The date of his first marriage has been neatly removed from most sources, the closest I can find suggests he might have been 14 and his wife 26. But what you can’t remove is the date of his first child, born in 1929 when he would have been 16 going on 17. Meaning she was conceived when he was 15, and his wife was 27. His second marriage, also hard to find a date for exactly. But his first child by that marriage was born when he was 21, and his wife was 16 or 15.
And then there is his shocking third marriage. When he was 27, married twice and with 4 children at home, having traveled the world, been educated in Europe, sophisticated and forward thinking, he met a young woman of another royal family who had been raised with great freedom and modernity, Gayatri Devi. Like Man Singh, she had traveled the world, she was educated, she loved to ride and dance and have fun. And she was 20 years old. THIS relationship was the scandal. Young people weren’t supposed to fall in love with other young people with whom they had things in common, they were supposed to marry across vast gaps of age and experience. Man Singh’s prior two wives had been raised to have children and stay home and take care of the palace while he went off having adventures alone. To want a wife who could be his life partner, who could stay by him and be with him whatever he did, that was shocking.

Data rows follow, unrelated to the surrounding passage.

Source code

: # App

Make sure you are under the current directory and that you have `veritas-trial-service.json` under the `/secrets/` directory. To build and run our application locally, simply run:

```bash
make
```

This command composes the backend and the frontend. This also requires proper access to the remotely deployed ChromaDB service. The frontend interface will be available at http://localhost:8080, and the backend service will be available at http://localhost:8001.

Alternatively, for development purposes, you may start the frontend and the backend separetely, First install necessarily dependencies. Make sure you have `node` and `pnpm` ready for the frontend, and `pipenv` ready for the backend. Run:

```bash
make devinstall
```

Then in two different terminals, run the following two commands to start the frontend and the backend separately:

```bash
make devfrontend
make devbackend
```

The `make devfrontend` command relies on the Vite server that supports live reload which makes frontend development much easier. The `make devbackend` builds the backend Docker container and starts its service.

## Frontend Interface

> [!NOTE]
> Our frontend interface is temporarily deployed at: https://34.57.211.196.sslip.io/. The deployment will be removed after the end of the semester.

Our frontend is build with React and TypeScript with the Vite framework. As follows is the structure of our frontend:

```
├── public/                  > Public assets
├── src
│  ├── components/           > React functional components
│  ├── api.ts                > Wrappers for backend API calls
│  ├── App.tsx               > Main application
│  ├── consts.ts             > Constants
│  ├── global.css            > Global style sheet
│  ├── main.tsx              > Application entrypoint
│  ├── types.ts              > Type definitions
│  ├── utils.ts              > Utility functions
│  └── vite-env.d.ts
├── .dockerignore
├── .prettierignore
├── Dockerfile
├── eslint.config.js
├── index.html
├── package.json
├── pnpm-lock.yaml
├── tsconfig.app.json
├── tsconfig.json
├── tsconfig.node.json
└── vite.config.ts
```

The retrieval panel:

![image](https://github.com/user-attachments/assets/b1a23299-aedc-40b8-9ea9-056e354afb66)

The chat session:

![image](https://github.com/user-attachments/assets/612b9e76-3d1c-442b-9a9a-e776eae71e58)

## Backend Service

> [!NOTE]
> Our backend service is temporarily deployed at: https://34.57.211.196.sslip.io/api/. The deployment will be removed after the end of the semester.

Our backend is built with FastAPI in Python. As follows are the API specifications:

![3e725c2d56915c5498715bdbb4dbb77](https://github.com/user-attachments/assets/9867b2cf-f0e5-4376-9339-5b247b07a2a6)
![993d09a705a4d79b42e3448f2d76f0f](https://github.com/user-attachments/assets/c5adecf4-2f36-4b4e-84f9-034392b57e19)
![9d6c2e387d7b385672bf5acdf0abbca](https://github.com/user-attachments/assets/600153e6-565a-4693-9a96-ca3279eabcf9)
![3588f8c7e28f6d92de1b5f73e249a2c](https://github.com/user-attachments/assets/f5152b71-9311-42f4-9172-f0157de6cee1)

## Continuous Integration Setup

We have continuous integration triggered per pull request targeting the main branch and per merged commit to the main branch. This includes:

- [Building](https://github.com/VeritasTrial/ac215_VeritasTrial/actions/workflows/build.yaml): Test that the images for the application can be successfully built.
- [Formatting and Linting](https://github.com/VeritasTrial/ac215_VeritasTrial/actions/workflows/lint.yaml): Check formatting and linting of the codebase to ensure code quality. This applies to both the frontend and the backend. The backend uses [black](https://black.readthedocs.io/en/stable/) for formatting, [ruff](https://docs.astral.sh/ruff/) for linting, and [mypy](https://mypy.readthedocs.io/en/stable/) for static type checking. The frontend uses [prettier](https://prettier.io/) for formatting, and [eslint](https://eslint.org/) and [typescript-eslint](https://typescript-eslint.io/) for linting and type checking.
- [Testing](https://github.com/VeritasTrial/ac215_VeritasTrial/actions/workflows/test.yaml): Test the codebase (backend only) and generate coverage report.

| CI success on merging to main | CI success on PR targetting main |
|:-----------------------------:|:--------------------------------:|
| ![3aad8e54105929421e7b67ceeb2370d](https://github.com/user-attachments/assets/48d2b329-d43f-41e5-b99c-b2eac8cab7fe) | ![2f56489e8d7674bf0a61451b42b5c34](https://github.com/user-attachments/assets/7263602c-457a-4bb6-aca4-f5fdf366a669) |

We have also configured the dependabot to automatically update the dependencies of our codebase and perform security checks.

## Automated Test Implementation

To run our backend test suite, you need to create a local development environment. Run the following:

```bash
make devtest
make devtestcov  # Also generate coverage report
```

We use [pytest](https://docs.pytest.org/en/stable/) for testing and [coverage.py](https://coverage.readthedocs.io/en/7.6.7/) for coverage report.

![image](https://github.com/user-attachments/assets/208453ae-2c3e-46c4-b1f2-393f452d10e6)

And so, after much objection from all involved, they married. And were very very happy together. They only had one child, born when Gayatri was 30 years old and her husband was 37. Man Singh died at age 58, Gayatri lived to be 90. I don’t know when his first two wives died, because no sources seem to find that important enough to note down.
I don’t really have a point here, beyond saying that truth and facts matter. Next time you here some romantic claptrap about how good the olden days were with their poetry and romance, or (even worse) how the noble Hindus had perfect marriages and the bad Muslims did not, remember these two random examples also existed, and were not considered unusual or shocking within the society where they occurred.